Eine weitere Besonderheit dieser Biografie von Koko Shijam ist die Beschreibung von Lebewesen und Naturphänomenen, die so detailreich ist, dass sich nach und nach der ökologische Reichtum des Urwaldes erschließt. So gibt es immer wieder Erzählungen über und Beschreibungen von Fischen, Flüssen und anderen Amazonaswesen.
Das Buch von Walter Lingán ist nicht linear von den Entstehungsmythen bis zur Gegenwart aufgebaut. Immer wieder springt die Erzählung zu den Anfängen der Zeit und weiter zu den unterschiedlichsten Vorfällen und Ereignissen, die er behandeln möchte. Ungefähr in der Mitte des Buches beginnt ein neues Kapitel wie folgt: „Vor undenklichen Zeiten, erzählte Koko Shijam einer Gruppe colonos, die sich in dem Haus des Ladenbesitzers El Chotano zusammengefunden hatten, waren Nántu, der Mond, und Etsa, die Sonne, menschliche Wesen und lebten in dem Engpass von Manseriche. Gegenüber von Etsa wohnte der mächtige Kumpanám, einer ihrer besten Freunde, der heute die steile Anhöhe ist, von der Donner und Regen ausgehen.
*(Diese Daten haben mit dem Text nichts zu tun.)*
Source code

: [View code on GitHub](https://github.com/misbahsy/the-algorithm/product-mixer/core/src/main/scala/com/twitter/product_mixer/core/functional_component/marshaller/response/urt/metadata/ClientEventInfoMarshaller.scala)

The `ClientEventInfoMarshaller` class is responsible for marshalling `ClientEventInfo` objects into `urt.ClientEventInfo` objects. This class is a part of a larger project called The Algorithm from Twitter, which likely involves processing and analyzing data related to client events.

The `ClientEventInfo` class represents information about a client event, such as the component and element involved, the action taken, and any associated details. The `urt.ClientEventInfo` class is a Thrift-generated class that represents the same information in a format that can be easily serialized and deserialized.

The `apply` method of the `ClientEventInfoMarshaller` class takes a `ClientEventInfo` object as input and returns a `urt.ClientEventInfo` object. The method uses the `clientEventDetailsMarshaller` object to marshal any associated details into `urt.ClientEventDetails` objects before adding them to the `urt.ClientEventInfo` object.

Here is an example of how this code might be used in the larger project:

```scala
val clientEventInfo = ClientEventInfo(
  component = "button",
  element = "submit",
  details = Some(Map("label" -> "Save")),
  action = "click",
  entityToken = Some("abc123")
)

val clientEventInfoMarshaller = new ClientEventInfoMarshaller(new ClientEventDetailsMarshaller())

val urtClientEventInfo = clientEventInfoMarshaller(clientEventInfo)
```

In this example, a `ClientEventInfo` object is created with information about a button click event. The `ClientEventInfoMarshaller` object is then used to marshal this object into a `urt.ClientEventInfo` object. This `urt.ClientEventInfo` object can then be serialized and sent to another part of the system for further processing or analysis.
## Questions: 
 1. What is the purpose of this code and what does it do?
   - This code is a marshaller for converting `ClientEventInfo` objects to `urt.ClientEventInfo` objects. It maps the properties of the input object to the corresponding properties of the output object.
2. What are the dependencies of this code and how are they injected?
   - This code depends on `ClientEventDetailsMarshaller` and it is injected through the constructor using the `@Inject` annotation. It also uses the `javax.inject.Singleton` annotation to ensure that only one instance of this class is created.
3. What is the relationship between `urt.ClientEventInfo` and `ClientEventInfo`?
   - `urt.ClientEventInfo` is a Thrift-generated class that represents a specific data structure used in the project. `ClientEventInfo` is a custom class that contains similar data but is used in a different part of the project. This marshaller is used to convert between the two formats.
In diesem Berg, der heute Kumpanám genannt wird, wohnen fünf Tijai, die Herren der Hügel, die die Aufgabe haben, die Wolken, das Wasser, die Pflanzen und die Tiere zu beschützen.“
Hier sind zwei unterschiedliche Erzählebenen zu unterscheiden. Während bisher die Ereignisse von Koko Shijam erzählt wurden, vor allem die mythischen, taucht hier ein Erzähler auf, der die Abenteuer von Koko Shijam verfolgt und der selbst die fantastischsten Vorkommnisse entsprechend der Vorstellungen und Denkweisen der verschiedenen Personen erzählt, als wäre er einer von ihnen. Einige Absätze später benutzt er die erste Person Plural. „Obwohl es auch die Version unserer Vorfahren gibt…“ „Unsere Vorfahren erzählten auch, dass Etsa…“ Aus dieser doppelten Perspektive werden die wundersamsten Geschichten erzählt, die man sich vorstellen kann, wobei nach und nach mehr Bezüge zur aktuellen Situation auftauchen und die jüngsten historischen Ereignisse präsenter werden.
Das Buch trägt Erzählungen zusammen, die durch die fantastischen Wesen, die in die menschliche Geschichte eingreifen, den unermesslichen Reichtum des Lebens im Amazonas zeigen, die BewohnerInnen und ihre Kämpfe, das Schicksal seines natürlichen Reichtums, das Leiden, die Freuden und die Wechselfälle im Leben seiner Leute. Den Werdegang dieser außergewöhnlichen Welt hat uns das wandernde Buch enthüllt und er wird ihn uns auch in Zukunft enthüllen, trotz seines Verschwindens „eingehüllt in einen Poncho aus regenreichen, schwarzen Wolken“. Denn, so sagt der Erzähler: „Jeder weiß, dass er nach dem Sturm an einem anderen Ort wieder auftauchen wird, um die Geschichten einer Nation zu erzählen, die sich weigert zu sterben und die nur wünscht, in Frieden zu leben, in Harmonie mit allen Völkern der Erde. Darum wird Koko Shijam noch lange leben.“ Ein langes Leben also für Koko Shijam und für Walter Lingán!